----- EXCERPTED DATA

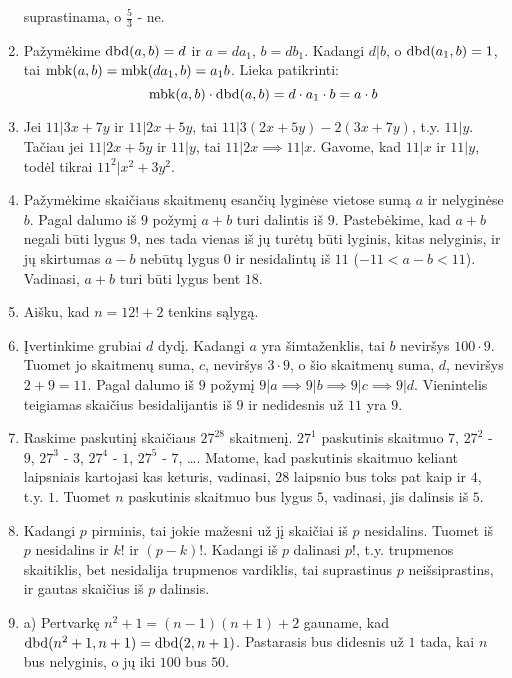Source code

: \begin{enumerate}
    suprastinama, o $\frac{5}{3}$ - ne.
\item
    Pažymėkime $\operatorname{dbd}(a,b) = d$ ir $a=da_1$, $b=db_1$. Kadangi $d|b$, o
    $\operatorname{dbd}(a_1,b) = 1$, tai $\operatorname{mbk}(a,b) = \operatorname{mbk}(da_1, b)=a_1b$. Lieka
    patikrinti: $$\operatorname{mbk}(a,b)\cdot \operatorname{dbd}(a,b) = d \cdot a_1\cdot b = a\cdot b$$
\item
    Jei $11|3x+7y$ ir $11|2x+5y$, tai $11|3(2x+5y) - 2(3x + 7y)$, t.y.
    $11|y$. Tačiau jei $11|2x+5y$ ir $11|y$, tai $11|2x \implies
    11|x$. Gavome, kad $11|x$ ir $11|y$, todėl tikrai $11^2|x^2 + 3y^2$.
\item
    Pažymėkime skaičiaus skaitmenų esančių lyginėse vietose sumą
    $a$ ir nelyginėse $b$. Pagal dalumo iš $9$ požymį $a+b$ turi dalintis
    iš $9$. Pastebėkime, kad $a+b$ negali būti lygus $9$, nes tada vienas
    iš jų turėtų būti lyginis, kitas nelyginis, ir jų skirtumas $a-b$
    nebūtų lygus $0$ ir nesidalintų iš $11$ ($-11<a-b<11$). Vadinasi,
    $a+b$ turi būti lygus bent $18$.
\item
    Aišku, kad $n=12! + 2$ tenkins sąlygą.
\item
    Įvertinkime grubiai $d$ dydį. Kadangi $a$ yra šimtaženklis, tai
    $b$ neviršys $100\cdot 9$. Tuomet jo skaitmenų suma, $c$, neviršys
    $3\cdot 9$, o šio skaitmenų suma, $d$, neviršys $2 + 9 = 11$.
    Pagal dalumo iš $9$ požymį $9|a \implies 9|b \implies 9|c \implies
    9|d$. Vienintelis teigiamas skaičius besidalijantis iš $9$ ir
    nedidesnis už $11$ yra $9$.
\item
    Raskime paskutinį skaičiaus $27^{28}$ skaitmenį. $27^1$ paskutinis
    skaitmuo $7$, $27^2$ - $9$, $27^3$ - $3$, $27^4$ - $1$, $27^5$ - $7$,
    \dots. Matome, kad paskutinis skaitmuo keliant laipsniais kartojasi
    kas keturis, vadinasi, $28$ laipsnio bus toks pat kaip ir $4$, t.y.
    $1$. Tuomet $n$ paskutinis skaitmuo bus lygus $5$, vadinasi, jis
    dalinsis iš $5$. 
\item
    Kadangi $p$ pirminis, tai jokie mažesni už jį skaičiai iš $p$
    nesidalins. Tuomet iš $p$ nesidalins ir $k!$ ir $(p-k)!$. Kadangi iš
    $p$ dalinasi $p!$, t.y. trupmenos skaitiklis, bet nesidalija trupmenos
    vardiklis, tai suprastinus $p$ neišsiprastins, ir gautas skaičius iš
    $p$ dalinsis.
\item
    a) Pertvarkę $n^2 + 1 = (n-1)(n+1) + 2$ gauname, kad $\operatorname{dbd}(n^2 + 1, n+1)
    = \operatorname{dbd}(2, n+1)$. Pastarasis bus didesnis už $1$ tada, kai
    $n$ bus nelyginis, o jų iki $100$ bus $50$.
    

\end{enumerate}
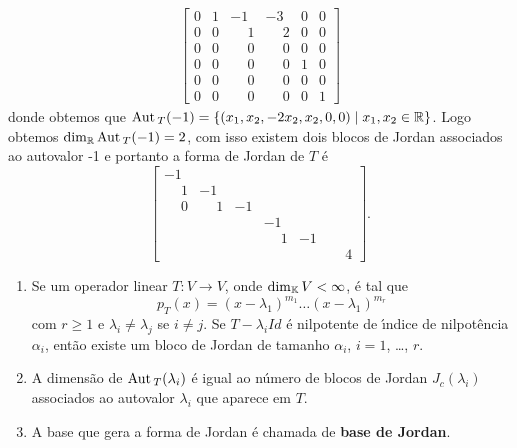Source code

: \begin{exemplo}
\begin{enumerate}[label={\arabic*})]
\begin{solucao}
\begin{align*}
\begin{bmatrix}
  					0 & 1 & -1 & -3 & 0 & 0\\
					0 & 0 & \phantom{-}1 & \phantom{-}2 & 0 & 0\\
					0 & 0 & \phantom{-}0 & \phantom{-}0 & 0 & 0\\
					0 & 0 & \phantom{-}0 & \phantom{-}0 & 1 & 0\\
					0 & 0 & \phantom{-}0 & \phantom{-}0 & 0 & 0\\
					0 & 0 & \phantom{-}0 & \phantom{-}0 & 0 & 1
     			\end{bmatrix}
     		\end{align*}
     		donde obtemos que ${\rm Aut\,}_T(-1) = \{(x_1, x_2, -2x_2, x_2, 0, 0) \mid x_1, x_2 \in \mathbb{R}\}$. Logo obtemos $\dim_{\mathbb{R}} {\rm Aut\,}_T(-1) = 2$, com isso existem dois blocos de Jordan associados ao autovalor -1 e portanto a forma de Jordan de $T$ \'e
     		\[
     			\begin{bmatrix}
					-1\\
					\phantom{-}1 & -1\\
					\phantom{-}0 & \phantom{-}1 & -1\\
					& & & -1 & \\
					& & & \phantom{-}1 & -1\\
					& & & & & \phantom{-}4
				\end{bmatrix}.
     		\]
		\end{solucao}
	\end{enumerate}
\end{exemplo}

\begin{observacao}
	\begin{enumerate}[label={\arabic*})]
		\item  Se um operador linear $T : V \to V$, onde $\dim_{\mathbb{K}} V < \infty$, \'e tal que
			\[
				p_T(x) = (x - \lambda_1)^{m_1}\dots(x - \lambda_1)^{m_r}
			\]
		com $r \ge 1$ e $\lambda_i \ne \lambda_j$ se $i \ne j$. Se $T - \lambda_i Id$ \'e nilpotente de {\'\i}ndice de nilpot\^encia $\alpha_i$, ent\~ao existe um bloco de Jordan de tamanho $\alpha_i$, $i = 1$, \dots, $r$.
		\item A dimens\~ao de ${\rm Aut\,}_T(\lambda_i)$ \'e igual ao n\'umero de blocos de Jordan $J_c(\lambda_i)$ associados ao autovalor $\lambda_i$ que aparece em $T$.
		\item A base que gera a forma de Jordan \'e chamada de \textbf{base de Jordan}.
	\end{enumerate}
\end{observacao}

----------

* EXERCISE *
Copy the records exactly. Skip the images.

* OUTPUT FOR THIS EXERCISE *
Source code

: \begin{enumerate}
    suprastinama, o $\frac{5}{3}$ - ne.
\item
    Pažymėkime $\operatorname{dbd}(a,b) = d$ ir $a=da_1$, $b=db_1$. Kadangi $d|b$, o
    $\operatorname{dbd}(a_1,b) = 1$, tai $\operatorname{mbk}(a,b) = \operatorname{mbk}(da_1, b)=a_1b$. Lieka
    patikrinti: $$\operatorname{mbk}(a,b)\cdot \operatorname{dbd}(a,b) = d \cdot a_1\cdot b = a\cdot b$$
\item
    Jei $11|3x+7y$ ir $11|2x+5y$, tai $11|3(2x+5y) - 2(3x + 7y)$, t.y.
    $11|y$. Tačiau jei $11|2x+5y$ ir $11|y$, tai $11|2x \implies
    11|x$. Gavome, kad $11|x$ ir $11|y$, todėl tikrai $11^2|x^2 + 3y^2$.
\item
    Pažymėkime skaičiaus skaitmenų esančių lyginėse vietose sumą
    $a$ ir nelyginėse $b$. Pagal dalumo iš $9$ požymį $a+b$ turi dalintis
    iš $9$. Pastebėkime, kad $a+b$ negali būti lygus $9$, nes tada vienas
    iš jų turėtų būti lyginis, kitas nelyginis, ir jų skirtumas $a-b$
    nebūtų lygus $0$ ir nesidalintų iš $11$ ($-11<a-b<11$). Vadinasi,
    $a+b$ turi būti lygus bent $18$.
\item
    Aišku, kad $n=12! + 2$ tenkins sąlygą.
\item
    Įvertinkime grubiai $d$ dydį. Kadangi $a$ yra šimtaženklis, tai
    $b$ neviršys $100\cdot 9$. Tuomet jo skaitmenų suma, $c$, neviršys
    $3\cdot 9$, o šio skaitmenų suma, $d$, neviršys $2 + 9 = 11$.
    Pagal dalumo iš $9$ požymį $9|a \implies 9|b \implies 9|c \implies
    9|d$. Vienintelis teigiamas skaičius besidalijantis iš $9$ ir
    nedidesnis už $11$ yra $9$.
\item
    Raskime paskutinį skaičiaus $27^{28}$ skaitmenį. $27^1$ paskutinis
    skaitmuo $7$, $27^2$ - $9$, $27^3$ - $3$, $27^4$ - $1$, $27^5$ - $7$,
    \dots. Matome, kad paskutinis skaitmuo keliant laipsniais kartojasi
    kas keturis, vadinasi, $28$ laipsnio bus toks pat kaip ir $4$, t.y.
    $1$. Tuomet $n$ paskutinis skaitmuo bus lygus $5$, vadinasi, jis
    dalinsis iš $5$. 
\item
    Kadangi $p$ pirminis, tai jokie mažesni už jį skaičiai iš $p$
    nesidalins. Tuomet iš $p$ nesidalins ir $k!$ ir $(p-k)!$. Kadangi iš
    $p$ dalinasi $p!$, t.y. trupmenos skaitiklis, bet nesidalija trupmenos
    vardiklis, tai suprastinus $p$ neišsiprastins, ir gautas skaičius iš
    $p$ dalinsis.
\item
    a) Pertvarkę $n^2 + 1 = (n-1)(n+1) + 2$ gauname, kad $\operatorname{dbd}(n^2 + 1, n+1)
    = \operatorname{dbd}(2, n+1)$. Pastarasis bus didesnis už $1$ tada, kai
    $n$ bus nelyginis, o jų iki $100$ bus $50$.
    

\end{enumerate}
Source code

: \begin{exemplo}
\begin{enumerate}[label={\arabic*})]
\begin{solucao}
\begin{align*}
\begin{bmatrix}
  					0 & 1 & -1 & -3 & 0 & 0\\
					0 & 0 & \phantom{-}1 & \phantom{-}2 & 0 & 0\\
					0 & 0 & \phantom{-}0 & \phantom{-}0 & 0 & 0\\
					0 & 0 & \phantom{-}0 & \phantom{-}0 & 1 & 0\\
					0 & 0 & \phantom{-}0 & \phantom{-}0 & 0 & 0\\
					0 & 0 & \phantom{-}0 & \phantom{-}0 & 0 & 1
     			\end{bmatrix}
     		\end{align*}
     		donde obtemos que ${\rm Aut\,}_T(-1) = \{(x_1, x_2, -2x_2, x_2, 0, 0) \mid x_1, x_2 \in \mathbb{R}\}$. Logo obtemos $\dim_{\mathbb{R}} {\rm Aut\,}_T(-1) = 2$, com isso existem dois blocos de Jordan associados ao autovalor -1 e portanto a forma de Jordan de $T$ \'e
     		\[
     			\begin{bmatrix}
					-1\\
					\phantom{-}1 & -1\\
					\phantom{-}0 & \phantom{-}1 & -1\\
					& & & -1 & \\
					& & & \phantom{-}1 & -1\\
					& & & & & \phantom{-}4
				\end{bmatrix}.
     		\]
		\end{solucao}
	\end{enumerate}
\end{exemplo}

\begin{observacao}
	\begin{enumerate}[label={\arabic*})]
		\item  Se um operador linear $T : V \to V$, onde $\dim_{\mathbb{K}} V < \infty$, \'e tal que
			\[
				p_T(x) = (x - \lambda_1)^{m_1}\dots(x - \lambda_1)^{m_r}
			\]
		com $r \ge 1$ e $\lambda_i \ne \lambda_j$ se $i \ne j$. Se $T - \lambda_i Id$ \'e nilpotente de {\'\i}ndice de nilpot\^encia $\alpha_i$, ent\~ao existe um bloco de Jordan de tamanho $\alpha_i$, $i = 1$, \dots, $r$.
		\item A dimens\~ao de ${\rm Aut\,}_T(\lambda_i)$ \'e igual ao n\'umero de blocos de Jordan $J_c(\lambda_i)$ associados ao autovalor $\lambda_i$ que aparece em $T$.
		\item A base que gera a forma de Jordan \'e chamada de \textbf{base de Jordan}.
	\end{enumerate}
\end{observacao}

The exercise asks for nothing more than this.